I do think there might be reasonable distinctions made between courses. I'm looking forward to remeasuring my "Bread Run 10K" to see how it comes out, partly because there have been some minor changes in the path for the alpine climb from C&O Canal up to MacArthur Boulevard. But the National Marathon takes in a long, dangerous and winding tunnel (3 or 4 lanes of traffic) and a 4-lane bridge crossing over that metal grating everyone loves so much, along with a bunch of shorter tunnels and another almost-as-dangerous bridge. I sure don't want to re-measure any more of that than I have to-- and I have already measured and remeasured all the parts that will stay the same. But-- maybe we can leave these decisions and distinctions to the certifier or the measurer or to both of them talking it over together?
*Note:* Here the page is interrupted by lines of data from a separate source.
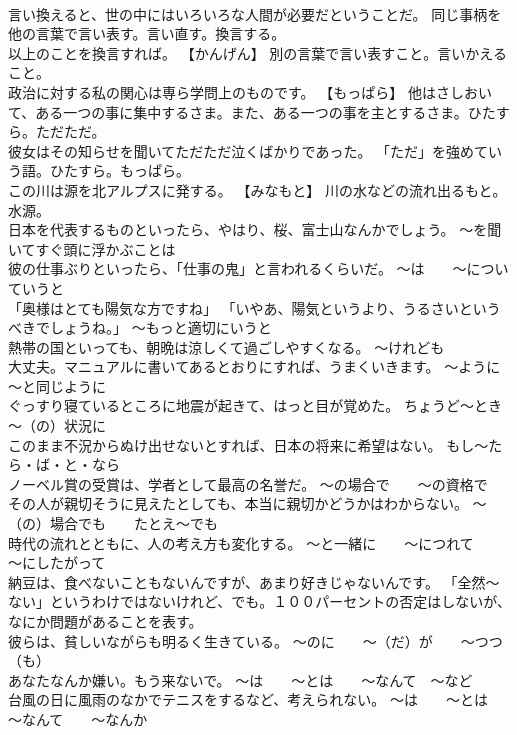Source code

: \documentclass[8pt]{extreport}
\begin{document}
\begin{CJK}{UTF8}{min}
\\	言い換えると、世の中にはいろいろな人間が必要だということだ。	同じ事柄を他の言葉で言い表す。言い直す。換言する。
\\	以上のことを換言すれば。	【かんげん】 別の言葉で言い表すこと。言いかえること。
\\	政治に対する私の関心は専ら学問上のものです。	【もっぱら】 他はさしおいて、ある一つの事に集中するさま。また、ある一つの事を主とするさま。ひたすら。ただただ。
\\	彼女はその知らせを聞いてただただ泣くばかりであった。	「ただ」を強めていう語。ひたすら。もっぱら。
\\	この川は源を北アルプスに発する。	【みなもと】 川の水などの流れ出るもと。水源。
\\	日本を代表するものといったら、やはり、桜、富士山なんかでしょう。	～を聞いてすぐ頭に浮かぶことは
\\	彼の仕事ぶりといったら、「仕事の鬼」と言われるくらいだ。	～は　　～についていうと
\\	「奥様はとても陽気な方ですね」 「いやあ、陽気というより、うるさいというべきでしょうね。」	～もっと適切にいうと
\\	熱帯の国といっても、朝晩は涼しくて過ごしやすくなる。	～けれども
\\	大丈夫。マニュアルに書いてあるとおりにすれば、うまくいきます。	～ように　　～と同じように
\\	ぐっすり寝ているところに地震が起きて、はっと目が覚めた。	ちょうど～とき　　～（の）状況に
\\	このまま不況からぬけ出せないとすれば、日本の将来に希望はない。	もし～たら・ば・と・なら
\\	ノーベル賞の受賞は、学者として最高の名誉だ。	～の場合で　　～の資格で
\\	その人が親切そうに見えたとしても、本当に親切かどうかはわからない。	～（の）場合でも　　たとえ～でも
\\	時代の流れとともに、人の考え方も変化する。	～と一緒に　　～につれて　　～にしたがって
\\	納豆は、食べないこともないんですが、あまり好きじゃないんです。	「全然～ない」というわけではないけれど、でも。１００パーセントの否定はしないが、なにか問題があることを表す。
\\	彼らは、貧しいながらも明るく生きている。	～のに　　～（だ）が　　～つつ（も）
\\	あなたなんか嫌い。もう来ないで。	～は　　～とは　　～なんて　～など
\\	台風の日に風雨のなかでテニスをするなど、考えられない。	～は　　～とは　　～なんて　　～なんか

\end{CJK}
\end{document}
I didn't mean to go on so long, just one more thing-- if the policy does stay in place I would encourage you to at least accept one confirming measurement, as long as it gives a value within 0.08% of the stated distance and is not short.

You make some good points that will be incorporated into the policy. Only one ride will be necessary and the .08% comparison for the length of the course will be incorporated into the decision.
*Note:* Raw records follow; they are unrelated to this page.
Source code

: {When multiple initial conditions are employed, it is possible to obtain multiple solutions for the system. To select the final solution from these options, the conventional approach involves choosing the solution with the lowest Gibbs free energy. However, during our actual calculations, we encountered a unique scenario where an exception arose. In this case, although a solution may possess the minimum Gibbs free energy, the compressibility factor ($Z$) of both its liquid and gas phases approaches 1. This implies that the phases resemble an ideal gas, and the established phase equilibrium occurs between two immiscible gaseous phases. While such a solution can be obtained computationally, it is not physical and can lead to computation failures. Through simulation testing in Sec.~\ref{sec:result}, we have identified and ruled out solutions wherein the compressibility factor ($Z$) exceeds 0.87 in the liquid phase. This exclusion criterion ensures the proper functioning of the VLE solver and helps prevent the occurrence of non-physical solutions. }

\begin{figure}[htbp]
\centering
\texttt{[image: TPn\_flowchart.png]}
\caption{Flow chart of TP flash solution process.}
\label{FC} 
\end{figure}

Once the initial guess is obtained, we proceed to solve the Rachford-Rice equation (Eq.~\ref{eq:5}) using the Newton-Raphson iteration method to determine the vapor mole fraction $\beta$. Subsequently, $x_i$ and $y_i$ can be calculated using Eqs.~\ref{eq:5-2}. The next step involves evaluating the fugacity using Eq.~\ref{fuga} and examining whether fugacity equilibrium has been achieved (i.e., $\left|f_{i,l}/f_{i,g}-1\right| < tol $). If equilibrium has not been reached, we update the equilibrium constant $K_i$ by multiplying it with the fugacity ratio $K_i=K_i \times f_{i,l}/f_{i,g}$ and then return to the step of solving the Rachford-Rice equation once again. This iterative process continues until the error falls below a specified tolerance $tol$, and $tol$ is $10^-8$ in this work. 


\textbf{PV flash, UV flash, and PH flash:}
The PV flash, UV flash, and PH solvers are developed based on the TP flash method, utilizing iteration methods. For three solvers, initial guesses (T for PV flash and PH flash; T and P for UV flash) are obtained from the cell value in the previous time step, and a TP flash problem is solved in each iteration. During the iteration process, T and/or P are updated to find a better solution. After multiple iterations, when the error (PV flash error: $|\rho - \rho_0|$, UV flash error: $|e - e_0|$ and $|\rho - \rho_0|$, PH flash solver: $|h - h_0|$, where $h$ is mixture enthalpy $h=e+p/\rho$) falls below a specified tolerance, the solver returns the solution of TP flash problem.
As for why only a few of certifiers responded, I emailed all of them. Maybe they agree or disagree, who knows. I will post their opinios as they come in.

Thanks for your thoughts and comments.
I am speaking specifically to this point "We have our loophole because we don’t say something along the lines of “applications must be postmarked within six months of the date of the first measurement or they will not be reviewed and the course will not be certified".
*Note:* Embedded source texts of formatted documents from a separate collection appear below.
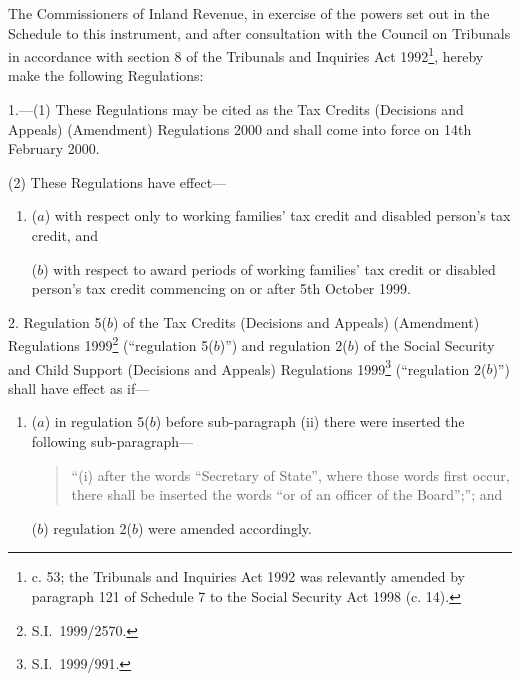\documentclass[12pt,a4paper]{article}
\title{\regstitle}
\author{S.I. 2000 No. 127}
\date{Made
21st January 2000\\
Laid before Parliament
24th January 2000\\
Coming into force
14th February 2000
}
\begin{document}
\maketitle


\medskip

\noindent
The Commissioners of Inland Revenue, in exercise of the powers set out in the Schedule to this instrument, and after consultation with the Council on Tribunals in accordance with section 8 of the Tribunals and Inquiries Act 1992\footnote{ c. 53; the Tribunals and Inquiries Act 1992 was relevantly amended by paragraph 121 of Schedule 7 to the Social Security Act 1998 (c. 14).}, hereby make the following Regulations: 

{\sloppy

\tableofcontents

}

\bigskip

\setcounter{secnumdepth}{-2}

1.---(1)  These Regulations may be cited as the Tax Credits (Decisions and Appeals) (Amendment) Regulations 2000 and shall come into force on 14th February 2000.

(2) These Regulations have effect—
\begin{enumerate}\item[]
($a$) with respect only to working families' tax credit and disabled person’s tax credit, and

($b$) with respect to award periods of working families' tax credit or disabled person’s tax credit commencing on or after 5th October 1999.
\end{enumerate}

\medskip

2.  Regulation 5($b$)  of the Tax Credits (Decisions and Appeals) (Amendment) Regulations 1999\footnote{S.I.\ 1999/2570.} (“regulation 5($b$)”) and regulation 2($b$)  of the Social Security and Child Support (Decisions and Appeals) Regulations 1999\footnote{S.I.\ 1999/991.} (“regulation 2($b$)”) shall have effect as if—
\begin{enumerate}\item[]
($a$) in regulation 5($b$)  before sub-paragraph (ii) there were inserted the following sub-paragraph—
\begin{quotation}
“(i) after the words “Secretary of State”, where those words first occur, there shall be inserted the words “or of an officer of the Board”;”; and
\end{quotation}

($b$) regulation 2($b$)  were amended accordingly.
\end{enumerate}
\end{document}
The rest of the thread seems to have gone somewhat far afield. If I measure and document something in accordance with our established procedures then it shouldn't make a whit of difference whether I measured it yesterday or a year ago when I submit it as long as the segment has not physically changed.

In any case, if course life is 10 years what sense does it make to have a separate life span for measurements?

Obviously I'm not a certifier or a board member, I'm just a guy with an opinion that measures courses. That said, getting more guys with opinions to learn to measure courses depends on RRTC not making it more hassle than it's perceived worth. Most of my effort lately has been not measuring myself but teaching others to do it. Rules that don't really add to the quality of the certification process impede that effort.
I'm now an outsider, Like Keith, expressing an opinion.

I agree here.

I believe this proposal will ultimately become an embarrassment to whoever proposed and supported it via Gene's claims, and to those who anonymously support it, through Gene's claims of support.

I would not be proud to be listed among those who would discount a measurement because it was not submitted within a few years of its accomplishment.

Simple is best. This proposal deserves a decent burial. It solves no known problem.
Good question, Bob.

It sounds as though in Pete's part of the country, roads do not change much. Around where we measure (D.C. region), you may agree that roads can change. I can think of 3 courses nearby that had to be re-measured in the last 2 years 100% due to road changes.

I appreciate Duane's comment - a re-measurement could expose an inaccurate original measurement. I have heard that measuring skills out there do vary. Not all measurers have had the privilege I have had - being taught by Bob Thurston and counseled by John Sissala. But I can still make mistakes. Had to trash a ride on a 5K measurement last winter when I took a wrong turn. Had to trash another ride last fall due to a calculation error that I discovered while employing my little checks-and-balances system after a ride.

I know the courses Bob Thurston refers to in his question about difficult and dangerous courses. They certainly are. And, there is road construction on some of those very streets as I write this. Maybe that construction won't materially affect the 10-mile race or the marathon that traverse this section. However, what about the next construction project? How many instances of tearing up and re-surfacing of these roads or of renovating the bridges under the road do we tolerate before we determine that it is time to re-measure the entire course?